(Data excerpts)
================
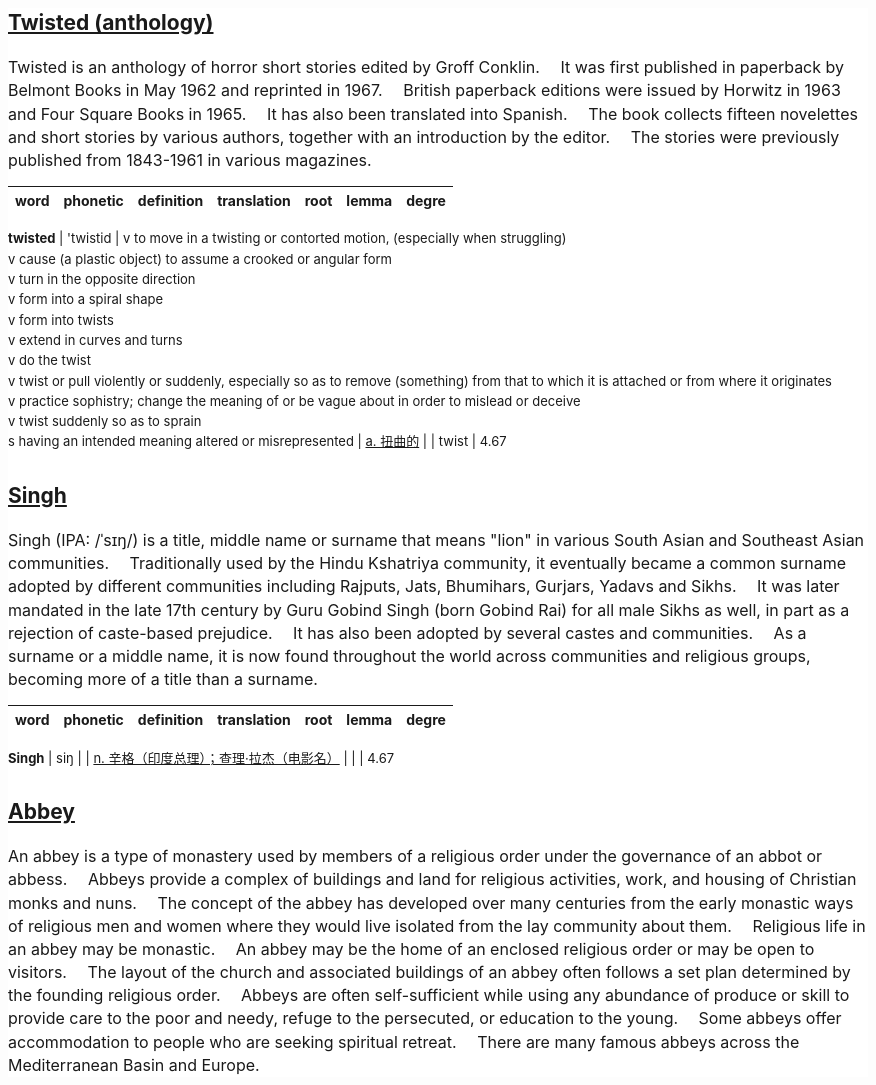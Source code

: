 ## <a href=https://en.wikipedia.org/wiki/Twisted_(anthology)>Twisted (anthology)</a> 
<font size=3>
Twisted is an anthology of horror short stories edited by Groff Conklin. 　It was first published in paperback by Belmont Books in May 1962 and reprinted in 1967. 　British paperback editions were issued by Horwitz in 1963 and Four Square Books in 1965. 　It has also been translated into Spanish. 　The book collects fifteen novelettes and short stories by various authors, together with an introduction by the editor. 　The stories were previously published from 1843-1961 in various magazines.
</font>

word | phonetic | definition | translation | root | lemma | degre
---- | ---- | ---- | ---- | ---- | ---- | ----
<font size=2>
<b>twisted</b> | 'twistid | v to move in a twisting or contorted motion, (especially when struggling)<br>v cause (a plastic object) to assume a crooked or angular form<br>v turn in the opposite direction<br>v form into a spiral shape<br>v form into twists<br>v extend in curves and turns<br>v do the twist<br>v twist or pull violently or suddenly, especially so as to remove (something) from that to which it is attached or from where it originates<br>v practice sophistry; change the meaning of or be vague about in order to mislead or deceive<br>v twist suddenly so as to sprain<br>s having an intended meaning altered or misrepresented | <a href=https://en.wikipedia.org/wiki/twisted>a. 扭曲的</a> |  | twist | 4.67
</font>
<br>



## <a href=https://en.wikipedia.org/wiki/Singh>Singh</a> 
<font size=3>
Singh (IPA: /ˈsɪŋ/) is a title, middle name or surname that means "lion" in various South Asian and Southeast Asian communities. 　Traditionally used by the Hindu Kshatriya community, it eventually became a common surname adopted by different communities including Rajputs, Jats, Bhumihars, Gurjars, Yadavs and Sikhs. 　It was later mandated in the late 17th century by Guru Gobind Singh (born Gobind Rai) for all male Sikhs as well, in part as a rejection of caste-based prejudice. 　It has also been adopted by several castes and communities. 　As a surname or a middle name, it is now found throughout the world across communities and religious groups, becoming more of a title than a surname.
</font>

word | phonetic | definition | translation | root | lemma | degre
---- | ---- | ---- | ---- | ---- | ---- | ----
<font size=2>
<b>Singh</b> | siŋ |  | <a href=https://en.wikipedia.org/wiki/Singh>n. 辛格（印度总理）；查理·拉杰（电影名）</a> |  |  | 4.67
</font>
<br>



## <a href=https://en.wikipedia.org/wiki/Abbey>Abbey</a> 
<font size=3>
An abbey is a type of monastery used by members of a religious order under the governance of an abbot or abbess. 　Abbeys provide a complex of buildings and land for religious activities, work, and housing of Christian monks and nuns. 　The concept of the abbey has developed over many centuries from the early monastic ways of religious men and women where they would live isolated from the lay community about them. 　Religious life in an abbey may be monastic. 　An abbey may be the home of an enclosed religious order or may be open to visitors. 　The layout of the church and associated buildings of an abbey often follows a set plan determined by the founding religious order. 　Abbeys are often self-sufficient while using any abundance of produce or skill to provide care to the poor and needy, refuge to the persecuted, or education to the young. 　Some abbeys offer accommodation to people who are seeking spiritual retreat. 　There are many famous abbeys across the Mediterranean Basin and Europe.
</font>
================
→ TASK PROMPT: Reproduce all the records verbatim, excluding images.

→ ANSWER FOR THIS EXERCISE:
Source code

: ## <a href=https://en.wikipedia.org/wiki/Twisted_(anthology)>Twisted (anthology)</a> 
<font size=3>
Twisted is an anthology of horror short stories edited by Groff Conklin. 　It was first published in paperback by Belmont Books in May 1962 and reprinted in 1967. 　British paperback editions were issued by Horwitz in 1963 and Four Square Books in 1965. 　It has also been translated into Spanish. 　The book collects fifteen novelettes and short stories by various authors, together with an introduction by the editor. 　The stories were previously published from 1843-1961 in various magazines.
</font>

word | phonetic | definition | translation | root | lemma | degre
---- | ---- | ---- | ---- | ---- | ---- | ----
<font size=2>
<b>twisted</b> | 'twistid | v to move in a twisting or contorted motion, (especially when struggling)<br>v cause (a plastic object) to assume a crooked or angular form<br>v turn in the opposite direction<br>v form into a spiral shape<br>v form into twists<br>v extend in curves and turns<br>v do the twist<br>v twist or pull violently or suddenly, especially so as to remove (something) from that to which it is attached or from where it originates<br>v practice sophistry; change the meaning of or be vague about in order to mislead or deceive<br>v twist suddenly so as to sprain<br>s having an intended meaning altered or misrepresented | <a href=https://en.wikipedia.org/wiki/twisted>a. 扭曲的</a> |  | twist | 4.67
</font>
<br>



## <a href=https://en.wikipedia.org/wiki/Singh>Singh</a> 
<font size=3>
Singh (IPA: /ˈsɪŋ/) is a title, middle name or surname that means "lion" in various South Asian and Southeast Asian communities. 　Traditionally used by the Hindu Kshatriya community, it eventually became a common surname adopted by different communities including Rajputs, Jats, Bhumihars, Gurjars, Yadavs and Sikhs. 　It was later mandated in the late 17th century by Guru Gobind Singh (born Gobind Rai) for all male Sikhs as well, in part as a rejection of caste-based prejudice. 　It has also been adopted by several castes and communities. 　As a surname or a middle name, it is now found throughout the world across communities and religious groups, becoming more of a title than a surname.
</font>

word | phonetic | definition | translation | root | lemma | degre
---- | ---- | ---- | ---- | ---- | ---- | ----
<font size=2>
<b>Singh</b> | siŋ |  | <a href=https://en.wikipedia.org/wiki/Singh>n. 辛格（印度总理）；查理·拉杰（电影名）</a> |  |  | 4.67
</font>
<br>



## <a href=https://en.wikipedia.org/wiki/Abbey>Abbey</a> 
<font size=3>
An abbey is a type of monastery used by members of a religious order under the governance of an abbot or abbess. 　Abbeys provide a complex of buildings and land for religious activities, work, and housing of Christian monks and nuns. 　The concept of the abbey has developed over many centuries from the early monastic ways of religious men and women where they would live isolated from the lay community about them. 　Religious life in an abbey may be monastic. 　An abbey may be the home of an enclosed religious order or may be open to visitors. 　The layout of the church and associated buildings of an abbey often follows a set plan determined by the founding religious order. 　Abbeys are often self-sufficient while using any abundance of produce or skill to provide care to the poor and needy, refuge to the persecuted, or education to the young. 　Some abbeys offer accommodation to people who are seeking spiritual retreat. 　There are many famous abbeys across the Mediterranean Basin and Europe.
</font>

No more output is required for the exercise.